木更津きらら歯科の歯科ブログ

「お口のコンサルタント(当院の歯科医師)」による、生涯安心して健康な歯で暮らしていくためのマメ知識をご紹介いたします。

23年10月12日

インプラントができない人・向かない人とは?対応法も解説!

こんにちは。千葉県木更津市にある歯医者「木更津きらら歯科」です。

NGのサインを作る若い女性

インプラントができない人・向かない人とは、未成年や喫煙者、持病がある方などです。また、骨量が不足している方も、事前に骨造成などの治療を行わない限り、治療の実現が難しい場合があります。

今回は、インプラントができない人・向かない人について、対応法も合わせて解説します。

インプラントとは?

歯を指差す女性

インプラントとは、失った歯の代わりとして顎の骨に埋め込む人工歯根のことを指します。

インプラントは大きく3つのパーツから成り立っています。顎骨に埋め込む部分の「インプラント体」とインプラント体の上に取り付けられる土台部分の「アバットメント」、歯そのものに相当する「上部構造」です。

インプラント体はチタンやチタン合金で作られ、アバットメントにはチタンやジルコニアなどの材料が使用されます。上部構造には、レジンやセラミック、ハイブリッドセラミック、金合金などが使用されることが多いでしょう。

インプラントができない人・向かない人とは?

バツを作る女性

インプラントができない人・向かない人は、未成年や喫煙者、持病がある方などさまざまです。以下、インプラントができない人・向かない人について、原因も合わせて解説します。

骨量が不足している

インプラントの成功は「歯槽骨の質」に大きく左右されます。強固でしっかりとした歯槽骨がなければ、人工歯根の固定が難しくなるからです。脆い歯槽骨に人工歯根を埋め込むと、時間が経つとインプラントが抜けるリスクや、折れるリスクが高まるでしょう。

喫煙している

インプラント治療の成功の鍵は、人工歯根と顎の骨の強固な結合であり、この結合をサポートするためには「健全な血流」が不可欠です。

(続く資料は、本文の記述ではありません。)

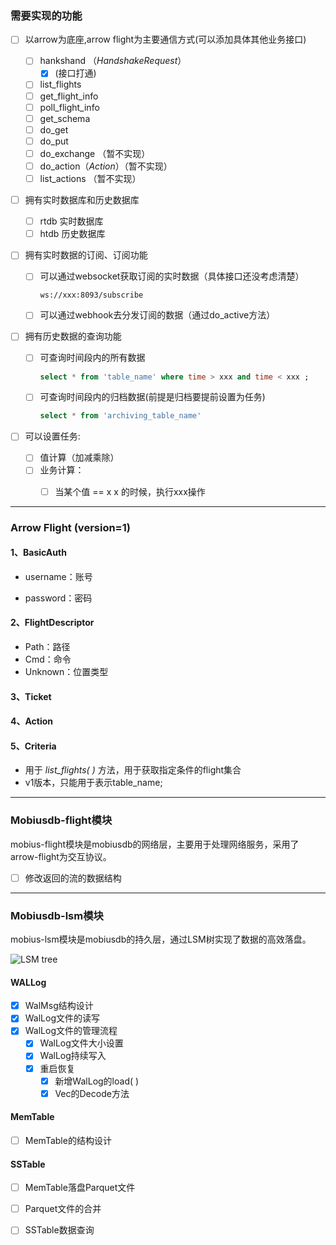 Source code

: 

### 需要实现的功能
- [ ] 以arrow为底座,arrow flight为主要通信方式(可以添加具体其他业务接口)
  - [ ] hankshand （*HandshakeRequest*）
    - [x] (接口打通)
  - [ ] list_flights
  - [ ] get_flight_info
  - [ ] poll_flight_info
  - [ ] get_schema
  - [ ] do_get
  - [ ] do_put
  - [ ] do_exchange （暂不实现）
  - [ ] do_action（*Action*）（暂不实现）
  - [ ] list_actions （暂不实现）

- [ ] 拥有实时数据库和历史数据库
  - [ ] rtdb 实时数据库
  - [ ] htdb 历史数据库

- [ ] 拥有实时数据的订阅、订阅功能

  - [ ] 可以通过websocket获取订阅的实时数据（具体接口还没考虑清楚）

    ```shell
    ws://xxx:8093/subscribe
    ```

  - [ ] 可以通过webhook去分发订阅的数据（通过do_active方法）

- [ ] 拥有历史数据的查询功能

  - [ ] 可查询时间段内的所有数据

    ```sql
    select * from 'table_name' where time > xxx and time < xxx ;
    ```

  - [ ] 可查询时间段内的归档数据(前提是归档要提前设置为任务)

    ```sql
    select * from 'archiving_table_name'  
    ```

- [ ] 可以设置任务:
  - [ ] 值计算（加减乘除）
  - [ ] 业务计算：
    - [ ] 当某个值 == x x 的时候，执行xxx操作



---

### Arrow Flight (version=1)

#### 1、BasicAuth

- username：账号

- password：密码

#### 2、FlightDescriptor

- Path：路径
- Cmd：命令
- Unknown：位置类型

#### 3、Ticket

#### 4、Action

#### 5、Criteria

- 用于 *list_flights( )* 方法，用于获取指定条件的flight集合
- v1版本，只能用于表示table_name;



---

### Mobiusdb-flight模块

mobius-flight模块是mobiusdb的网络层，主要用于处理网络服务，采用了arrow-flight为交互协议。

- [ ] 修改返回的流的数据结构

---

### Mobiusdb-lsm模块

mobius-lsm模块是mobiusdb的持久层，通过LSM树实现了数据的高效落盘。

![LSM tree](/Users/firoly/Documents/code/rust/mobiusdb/reademe_imgs/LSMtree.jpg)

#### WALLog

- [x] WalMsg结构设计
- [x] WalLog文件的读写
- [x] WalLog文件的管理流程
  - [x] WalLog文件大小设置
  - [x] WalLog持续写入
  - [x] 重启恢复
    - [x] 新增WalLog的load( )
    - [x] Vec<WalMsg>的Decode方法

#### MemTable

- [ ] MemTable的结构设计

#### SSTable

- [ ] MemTable落盘Parquet文件
- [ ] Parquet文件的合并
- [ ] SSTable数据查询









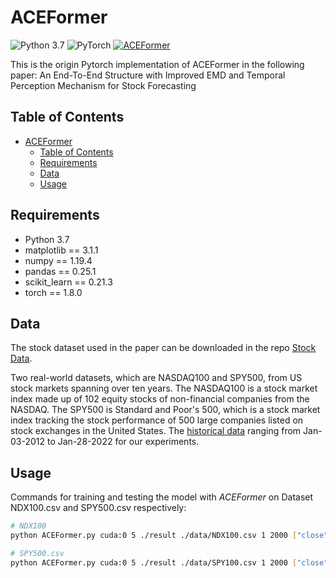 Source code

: # ACEFormer

![Python 3.7](https://img.shields.io/badge/python-3.7-green.svg?style=plastic)
![PyTorch](https://img.shields.io/badge/PyTorch%20-%23EE4C2C.svg?style=plastic)
[![ACEFormer](https://img.shields.io/badge/ACEFormer-brightgreen.svg?style=plastic)](https://github.com/DurandalLee/ACEFormer)

This is the origin Pytorch implementation of ACEFormer in the following paper:
An End-To-End Structure with Improved EMD and Temporal Perception Mechanism for Stock Forecasting

## Table of Contents

- [ACEFormer](#aceformer)
	- [Table of Contents](#table-of-contents)
	- [Requirements](#requirements)
	- [Data](#data)
	- [Usage](#usage)

## Requirements

- Python 3.7
- matplotlib == 3.1.1
- numpy == 1.19.4
- pandas == 0.25.1
- scikit_learn == 0.21.3
- torch == 1.8.0

## Data

The stock dataset used in the paper can be downloaded in the repo [Stock Data](https://github.com/DurandalLee/ACEFormer/tree/main/data).

Two real-world datasets, which are NASDAQ100 and SPY500, from US stock markets spanning over ten years.
The NASDAQ100 is a stock market index made up of 102 equity stocks of non-financial companies from the NASDAQ.
The SPY500 is Standard and Poor's 500, which is a stock market index tracking the stock performance of 500 large companies listed on stock exchanges in the United States.
The [historical data](https://www.investing.com/) ranging from Jan-03-2012 to Jan-28-2022 for our experiments.

## Usage

Commands for training and testing the model with *ACEFormer* on Dataset NDX100.csv and SPY500.csv respectively:

```bash
# NDX100 
python ACEFormer.py cuda:0 5 ./result ./data/NDX100.csv 1 2000 ["close","vol","close_x","close_y","vol_x","vol_y"] ["close"]

# SPY500.csv
python ACEFormer.py cuda:0 5 ./result ./data/SPY100.csv 1 2000 ["close","vol","close_x","close_y","vol_x","vol_y"] ["close"]
```
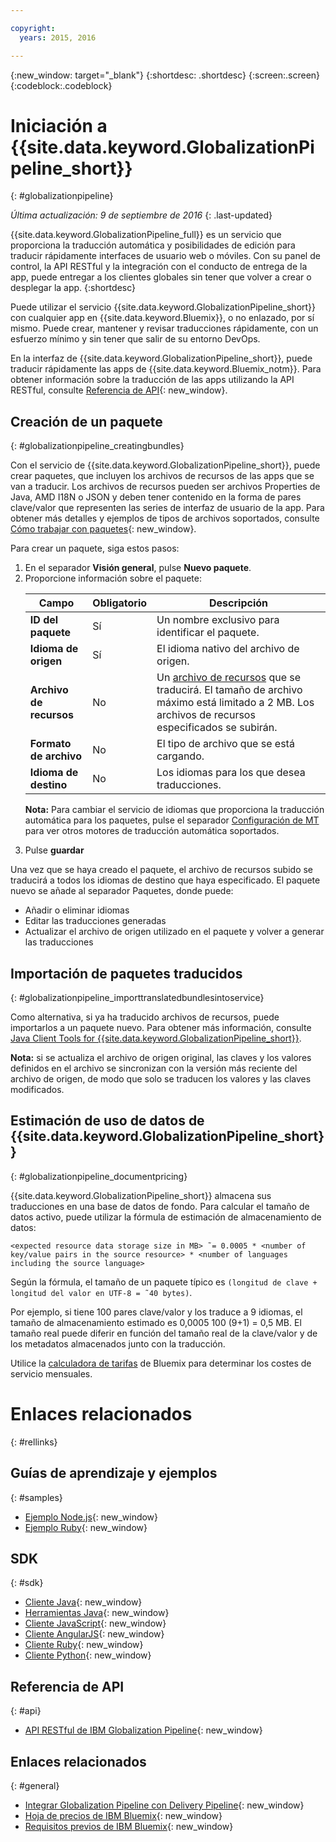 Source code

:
 ```yaml
---

copyright:
  years: 2015, 2016

---
```


{:new_window: target="_blank"}
{:shortdesc: .shortdesc}
{:screen:.screen}
{:codeblock:.codeblock}


# Iniciación a {{site.data.keyword.GlobalizationPipeline_short}}
{: #globalizationpipeline}

*Última actualización: 9 de septiembre de 2016*
{: .last-updated}

{{site.data.keyword.GlobalizationPipeline_full}} es un servicio que proporciona la traducción automática y posibilidades de edición para traducir rápidamente interfaces de usuario web o móviles. Con su panel de control, la API RESTful y la integración con el conducto de entrega de la app, puede entregar a los clientes globales sin tener que volver a crear o desplegar la app.
{:shortdesc}

Puede utilizar el servicio {{site.data.keyword.GlobalizationPipeline_short}} con cualquier app en {{site.data.keyword.Bluemix}}, o no enlazado, por sí mismo. Puede crear, mantener y revisar traducciones rápidamente, con un esfuerzo mínimo y sin tener que salir de su entorno DevOps.

En la interfaz de {{site.data.keyword.GlobalizationPipeline_short}}, puede traducir rápidamente las apps de {{site.data.keyword.Bluemix_notm}}. Para obtener información sobre la traducción de las apps utilizando la API RESTful, consulte [Referencia de API](https://gp-rest.ng.bluemix.net/translate/swagger/index.html){: new_window}. 


## Creación de un paquete
{: #globalizationpipeline_creatingbundles}

Con el servicio de {{site.data.keyword.GlobalizationPipeline_short}}, puede crear paquetes, que incluyen los archivos de recursos de las apps que se van a traducir. Los archivos de recursos pueden ser archivos Properties de Java, AMD I18N o JSON y deben tener contenido en la forma de pares clave/valor que representen las series de interfaz de usuario de la app.  Para obtener más detalles y ejemplos de tipos de archivos soportados, consulte [Cómo trabajar con paquetes](./bundles.html){: new_window}.

Para crear un paquete, siga estos pasos:

<ol>
<li>En el separador <strong>Visión general</strong>, pulse <strong>Nuevo paquete</strong>.</li>

<li>Proporcione información sobre el paquete:</li>
<table>
<thead>
<tr>
<th>Campo</th>
<th>Obligatorio</th>
<th>Descripción</th>
</tr>
</thead>
<tbody>
<tr>
<td><strong>ID del paquete</strong></td>
<td>Sí</td>
<td>Un nombre exclusivo para identificar el paquete.</td>
</tr>
<tr>
<td><strong>Idioma de origen</strong></td>
<td>Sí</td>
<td>El idioma nativo del archivo de origen.</td>
</tr>
<tr>
<td><strong>Archivo de recursos</strong></td>
<td>No</td>
<td>Un <a href=https://new-console.ng.bluemix.net/docs/services/GlobalizationPipeline/bundles.html>archivo de recursos</a> que se traducirá. El tamaño de archivo máximo está limitado a 2 MB. Los archivos de recursos especificados se subirán.</td>
</tr>
<tr>
<td><strong>Formato de archivo</strong></td>
<td>No</td>
<td>El tipo de archivo que se está cargando.</td>
</tr>
<tr>
<td><strong>Idioma de destino</strong></td>
<td>No</td>
<td>Los idiomas para los que desea traducciones.</td>
</tr>
</tbody>
</table>

<p><strong>Nota:</strong> Para cambiar el servicio de idiomas que proporciona la traducción automática para los paquetes, pulse el separador <a href=https://new-console.ng.bluemix.net/docs/services/GlobalizationPipeline/managing_translations.html#globalizationpipeline_service_to_service>Configuración de MT</a> para ver otros motores de traducción automática soportados.</p>

<li>Pulse <strong>guardar</strong></li></ol>


Una vez que se haya creado el paquete, el archivo de recursos subido se traducirá a todos los idiomas de destino que haya especificado. El paquete nuevo se añade al separador Paquetes, donde puede:

* Añadir o eliminar idiomas
* Editar las traducciones generadas
* Actualizar el archivo de origen utilizado en el paquete y volver a generar las traducciones

## Importación de paquetes traducidos
{: #globalizationpipeline_importtranslatedbundlesintoservice}

Como alternativa, si ya ha traducido archivos de recursos, puede importarlos a un paquete nuevo. Para obtener más información, consulte [Java Client Tools for {{site.data.keyword.GlobalizationPipeline_short}}](https://github.com/IBM-Bluemix/gp-java-tools).

**Nota:** si se actualiza el archivo de origen original, las claves y los valores definidos en el archivo se sincronizan con la versión más reciente del archivo de origen, de modo que solo se traducen los valores y las claves modificados.

## Estimación de uso de datos de {{site.data.keyword.GlobalizationPipeline_short}}
{: #globalizationpipeline_documentpricing}

{{site.data.keyword.GlobalizationPipeline_short}} almacena sus traducciones en una base de datos de fondo. Para calcular el tamaño de datos activo, puede utilizar la fórmula de estimación de almacenamiento de datos:

`<expected resource data storage size in MB> ˜= 0.0005 * <number of key/value pairs in the source resource> * <number of languages including the source language>`

Según la fórmula, el tamaño de un paquete típico es `(longitud de clave + longitud del valor en UTF-8 = ˜40 bytes)`.

Por ejemplo, si tiene 100 pares clave/valor y los traduce a 9 idiomas, el tamaño de almacenamiento estimado es 0,0005 100 (9+1) = 0,5 MB. El tamaño real puede diferir en función del tamaño real de la clave/valor y de los metadatos almacenados junto con la traducción.

Utilice la [calculadora de tarifas](https://console.ng.bluemix.net/?direct=classic/#/pricing/cloudOEPaneId=pricing&paneId=pricingSheet&orgGuid=127a45f4-4461-4d5b-a26b-6dc2fdd1a3a2&spaceGuid=208fb1ff-413b-4fd9-9615-e8226062d0f3) de Bluemix para determinar los costes de servicio mensuales.


# Enlaces relacionados
{: #rellinks}
## Guías de aprendizaje y ejemplos
{: #samples}

* [Ejemplo Node.js](https://github.com/IBM-Bluemix/gp-nodejs-sample){: new_window}
* [Ejemplo Ruby](https://github.com/IBM-Bluemix/gp-ruby-sample){: new_window}

## SDK
{: #sdk}

* [Cliente Java](https://github.com/IBM-Bluemix/gp-java-client){: new_window}
* [Herramientas Java](https://github.com/IBM-Bluemix/gp-java-tools){: new_window}
* [Cliente JavaScript](https://github.com/IBM-Bluemix/gp-js-client){: new_window}
* [Cliente AngularJS](https://github.com/IBM-Bluemix/gp-angular-client){: new_window}
* [Cliente Ruby](https://github.com/IBM-Bluemix/gp-ruby-client){: new_window}
* [Cliente Python](https://github.com/IBM-Bluemix/gp-python-client){: new_window}

## Referencia de API
{: #api}

* [API RESTful de IBM Globalization Pipeline](https://gp-rest.ng.bluemix.net/translate/swagger/index.html){: new_window}

## Enlaces relacionados
{: #general}

* [Integrar Globalization Pipeline con Delivery Pipeline](https://hub.jazz.net/docs/deploy_ext/#globalize){: new_window}
* [Hoja de precios de IBM Bluemix](https://www.ng.bluemix.net/#/pricing){: new_window}
* [Requisitos previos de IBM Bluemix](https://developer.ibm.com/bluemix/support/#prereqs){: new_window}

しかし、タバコの一酸化炭素は血流を阻害し、ニコチンは血管を収縮させる作用があるため、喫煙者はこの結合が難しくなるリスクが高まります。さらに、喫煙者は歯周病のリスクが高いとされています。これはインプラント治療後の安定性にも影響を及ぼすため、喫煙とインプラント治療の間には相性の悪さが指摘されているのです。

虫歯や歯周病がある

インプラント治療を検討する際「口内の健康状態」が非常に重要です。特に、虫歯や重度の歯周病が存在する場合、治療の成功率が低くなります。これは、虫歯や歯周病が口腔内感染の原因となり、インプラント手術時に顎の骨と人工歯根が適切に結合しづらくなるためです。

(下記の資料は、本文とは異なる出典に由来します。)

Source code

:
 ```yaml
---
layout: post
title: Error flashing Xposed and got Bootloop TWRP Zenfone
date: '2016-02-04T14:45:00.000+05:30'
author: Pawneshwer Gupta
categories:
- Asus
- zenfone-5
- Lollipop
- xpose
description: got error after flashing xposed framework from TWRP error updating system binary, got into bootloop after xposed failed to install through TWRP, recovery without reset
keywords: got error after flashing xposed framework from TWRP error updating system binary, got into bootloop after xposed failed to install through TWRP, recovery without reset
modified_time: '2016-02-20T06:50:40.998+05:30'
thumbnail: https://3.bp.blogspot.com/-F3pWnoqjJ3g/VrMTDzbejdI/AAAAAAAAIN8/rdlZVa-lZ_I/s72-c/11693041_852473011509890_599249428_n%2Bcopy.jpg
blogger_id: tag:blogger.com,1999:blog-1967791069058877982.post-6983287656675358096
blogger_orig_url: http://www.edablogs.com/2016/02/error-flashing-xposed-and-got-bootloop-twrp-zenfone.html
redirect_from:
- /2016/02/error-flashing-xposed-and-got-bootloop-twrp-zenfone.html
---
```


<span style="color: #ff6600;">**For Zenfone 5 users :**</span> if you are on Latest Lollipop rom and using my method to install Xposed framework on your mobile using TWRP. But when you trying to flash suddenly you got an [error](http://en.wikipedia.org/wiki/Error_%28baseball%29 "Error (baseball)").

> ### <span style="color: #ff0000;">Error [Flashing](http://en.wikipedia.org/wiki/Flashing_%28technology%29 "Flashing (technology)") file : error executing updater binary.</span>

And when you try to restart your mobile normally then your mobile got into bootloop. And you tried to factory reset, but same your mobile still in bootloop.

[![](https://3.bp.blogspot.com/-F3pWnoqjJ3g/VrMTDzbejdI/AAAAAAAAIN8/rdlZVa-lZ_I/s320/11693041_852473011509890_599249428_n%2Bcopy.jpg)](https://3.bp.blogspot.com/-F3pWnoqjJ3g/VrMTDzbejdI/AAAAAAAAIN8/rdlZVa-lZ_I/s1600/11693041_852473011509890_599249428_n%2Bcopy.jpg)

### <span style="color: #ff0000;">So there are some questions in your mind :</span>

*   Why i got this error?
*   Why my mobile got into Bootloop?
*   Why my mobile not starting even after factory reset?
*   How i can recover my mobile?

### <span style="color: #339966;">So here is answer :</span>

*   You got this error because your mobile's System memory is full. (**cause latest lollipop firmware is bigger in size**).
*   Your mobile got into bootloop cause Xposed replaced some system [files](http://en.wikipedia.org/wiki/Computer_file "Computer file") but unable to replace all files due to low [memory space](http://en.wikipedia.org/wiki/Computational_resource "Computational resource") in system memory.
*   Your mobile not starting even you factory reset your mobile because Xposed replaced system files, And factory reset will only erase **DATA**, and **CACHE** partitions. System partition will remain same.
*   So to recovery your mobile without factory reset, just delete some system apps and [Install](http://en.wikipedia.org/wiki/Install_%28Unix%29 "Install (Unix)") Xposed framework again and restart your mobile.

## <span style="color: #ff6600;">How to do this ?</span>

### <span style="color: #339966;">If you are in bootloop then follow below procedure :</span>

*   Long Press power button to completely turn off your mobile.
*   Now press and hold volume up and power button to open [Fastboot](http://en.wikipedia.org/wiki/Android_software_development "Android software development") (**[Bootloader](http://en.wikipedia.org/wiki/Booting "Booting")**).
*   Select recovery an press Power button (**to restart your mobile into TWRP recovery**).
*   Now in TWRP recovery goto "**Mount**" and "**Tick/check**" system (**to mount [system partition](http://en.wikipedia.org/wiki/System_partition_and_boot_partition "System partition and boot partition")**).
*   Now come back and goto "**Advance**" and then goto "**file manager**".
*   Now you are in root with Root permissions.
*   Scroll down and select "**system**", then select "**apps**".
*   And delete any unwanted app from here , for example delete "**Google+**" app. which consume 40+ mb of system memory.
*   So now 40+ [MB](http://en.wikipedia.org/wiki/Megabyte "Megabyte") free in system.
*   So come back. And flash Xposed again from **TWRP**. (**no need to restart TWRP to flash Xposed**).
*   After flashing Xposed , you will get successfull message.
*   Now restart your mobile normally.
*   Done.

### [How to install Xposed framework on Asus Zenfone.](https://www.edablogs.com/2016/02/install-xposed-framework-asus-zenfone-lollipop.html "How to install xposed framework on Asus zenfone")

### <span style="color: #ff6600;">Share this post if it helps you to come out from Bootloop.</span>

さらに、重度の歯周病を抱えたままインプラント治療を進行させると、歯周病菌の影響で「インプラント周囲炎」という病気を引き起こすリスクが高まります。

未成年である

インプラント治療は顎の骨に直接穴を開け、人工の歯を固定する治療方法です。

しかし、顎の骨が成長段階にある時期にインプラント治療を受けると、骨の成長によりインプラントの位置がずれる恐れや、インプラントの固定が不安定になる恐れがあります。人が成長する際、骨の成長速度やパターンには個人差があり、これを正確に予測することは歯科医師にとっても非常に困難です。

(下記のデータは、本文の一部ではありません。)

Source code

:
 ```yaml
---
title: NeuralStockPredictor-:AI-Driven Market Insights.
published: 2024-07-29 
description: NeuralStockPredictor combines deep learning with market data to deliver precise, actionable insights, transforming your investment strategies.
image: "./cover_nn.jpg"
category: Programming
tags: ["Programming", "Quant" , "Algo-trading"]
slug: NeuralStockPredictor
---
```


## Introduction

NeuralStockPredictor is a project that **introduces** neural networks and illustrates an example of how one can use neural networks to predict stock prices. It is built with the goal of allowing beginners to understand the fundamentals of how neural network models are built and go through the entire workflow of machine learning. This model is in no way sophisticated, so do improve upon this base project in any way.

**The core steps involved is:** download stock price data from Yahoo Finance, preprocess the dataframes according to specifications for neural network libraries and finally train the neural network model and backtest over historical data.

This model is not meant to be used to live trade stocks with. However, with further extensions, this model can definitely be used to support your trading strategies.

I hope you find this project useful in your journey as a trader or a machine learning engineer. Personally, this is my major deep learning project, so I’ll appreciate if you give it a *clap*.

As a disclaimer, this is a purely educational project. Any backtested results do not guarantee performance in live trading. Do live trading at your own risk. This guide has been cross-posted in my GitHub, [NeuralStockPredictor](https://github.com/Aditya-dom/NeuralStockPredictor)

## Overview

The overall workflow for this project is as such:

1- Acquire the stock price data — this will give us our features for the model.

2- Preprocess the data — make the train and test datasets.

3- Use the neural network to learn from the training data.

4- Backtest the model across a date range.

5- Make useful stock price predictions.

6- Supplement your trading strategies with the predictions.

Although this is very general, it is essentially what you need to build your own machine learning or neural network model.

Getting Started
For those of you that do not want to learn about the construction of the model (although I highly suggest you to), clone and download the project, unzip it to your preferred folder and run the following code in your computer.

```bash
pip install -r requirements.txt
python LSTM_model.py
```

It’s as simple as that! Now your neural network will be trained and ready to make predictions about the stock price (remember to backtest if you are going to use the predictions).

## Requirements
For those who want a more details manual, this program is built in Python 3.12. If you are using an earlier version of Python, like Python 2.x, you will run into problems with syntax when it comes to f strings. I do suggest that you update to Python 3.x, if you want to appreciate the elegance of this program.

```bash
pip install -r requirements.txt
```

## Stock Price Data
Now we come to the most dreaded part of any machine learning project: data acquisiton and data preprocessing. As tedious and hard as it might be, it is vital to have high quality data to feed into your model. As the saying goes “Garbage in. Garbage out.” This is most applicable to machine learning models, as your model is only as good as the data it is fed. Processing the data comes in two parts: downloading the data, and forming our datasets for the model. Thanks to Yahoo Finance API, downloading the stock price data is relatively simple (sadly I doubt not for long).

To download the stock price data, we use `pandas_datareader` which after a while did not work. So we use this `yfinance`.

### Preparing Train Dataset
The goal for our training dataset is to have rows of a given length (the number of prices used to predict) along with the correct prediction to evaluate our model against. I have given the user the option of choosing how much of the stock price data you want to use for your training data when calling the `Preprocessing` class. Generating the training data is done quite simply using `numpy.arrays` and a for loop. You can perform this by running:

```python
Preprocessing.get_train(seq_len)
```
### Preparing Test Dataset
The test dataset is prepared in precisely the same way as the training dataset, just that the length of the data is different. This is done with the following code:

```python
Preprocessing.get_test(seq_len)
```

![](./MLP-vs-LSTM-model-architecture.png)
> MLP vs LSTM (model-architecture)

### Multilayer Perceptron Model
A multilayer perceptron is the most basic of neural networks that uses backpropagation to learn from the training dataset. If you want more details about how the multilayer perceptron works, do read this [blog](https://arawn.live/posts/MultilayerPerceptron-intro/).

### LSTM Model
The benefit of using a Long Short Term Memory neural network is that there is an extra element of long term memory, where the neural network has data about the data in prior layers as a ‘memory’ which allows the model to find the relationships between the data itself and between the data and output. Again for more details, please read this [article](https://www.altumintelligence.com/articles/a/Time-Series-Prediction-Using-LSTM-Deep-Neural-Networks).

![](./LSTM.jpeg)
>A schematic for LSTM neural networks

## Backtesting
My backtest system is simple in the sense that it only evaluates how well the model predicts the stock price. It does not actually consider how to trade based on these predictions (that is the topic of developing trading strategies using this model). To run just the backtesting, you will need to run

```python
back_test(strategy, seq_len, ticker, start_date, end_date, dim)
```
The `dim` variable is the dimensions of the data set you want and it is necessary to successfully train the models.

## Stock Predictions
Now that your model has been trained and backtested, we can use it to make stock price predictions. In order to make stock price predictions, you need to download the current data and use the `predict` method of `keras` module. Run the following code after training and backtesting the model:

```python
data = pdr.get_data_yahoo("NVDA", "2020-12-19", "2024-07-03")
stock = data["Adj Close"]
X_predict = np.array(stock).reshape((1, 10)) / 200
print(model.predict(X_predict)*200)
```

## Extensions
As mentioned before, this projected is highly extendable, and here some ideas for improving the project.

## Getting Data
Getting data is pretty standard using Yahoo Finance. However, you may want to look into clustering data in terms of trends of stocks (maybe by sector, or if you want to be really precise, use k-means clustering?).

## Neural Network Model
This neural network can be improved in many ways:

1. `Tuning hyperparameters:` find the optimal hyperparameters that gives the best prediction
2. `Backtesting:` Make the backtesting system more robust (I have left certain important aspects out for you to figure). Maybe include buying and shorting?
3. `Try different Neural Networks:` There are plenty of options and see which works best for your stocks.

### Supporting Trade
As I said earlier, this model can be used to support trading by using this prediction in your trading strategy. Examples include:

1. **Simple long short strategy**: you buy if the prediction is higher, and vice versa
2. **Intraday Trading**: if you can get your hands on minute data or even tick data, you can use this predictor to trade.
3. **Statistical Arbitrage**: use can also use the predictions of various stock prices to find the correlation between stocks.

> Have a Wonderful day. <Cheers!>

このような理由から、18歳以下または20歳未満の方に対してインプラント治療を控えるクリニックが多いのです。

糖尿病がある

糖尿病がある方は免疫力や体の抵抗力が低下する傾向があり、インプラント手術後の傷口の治癒が遅れるリスクが高まります。さらに、糖尿病がある方は歯周病を発症する可能性が高いため、インプラント治療を行うと「インプラント周囲炎」のリスクも高まるのです。

腎臓の病気がある

インプラント治療は外科的な手術を伴い、傷や出血が発生します。腎臓の病気がある方は、その体質から免疫力が低下しやすく、手術後の傷の回復も通常より遅れることが一般的です。そのため、腎臓の病気がある方にはインプラント治療は基本的に推奨されません。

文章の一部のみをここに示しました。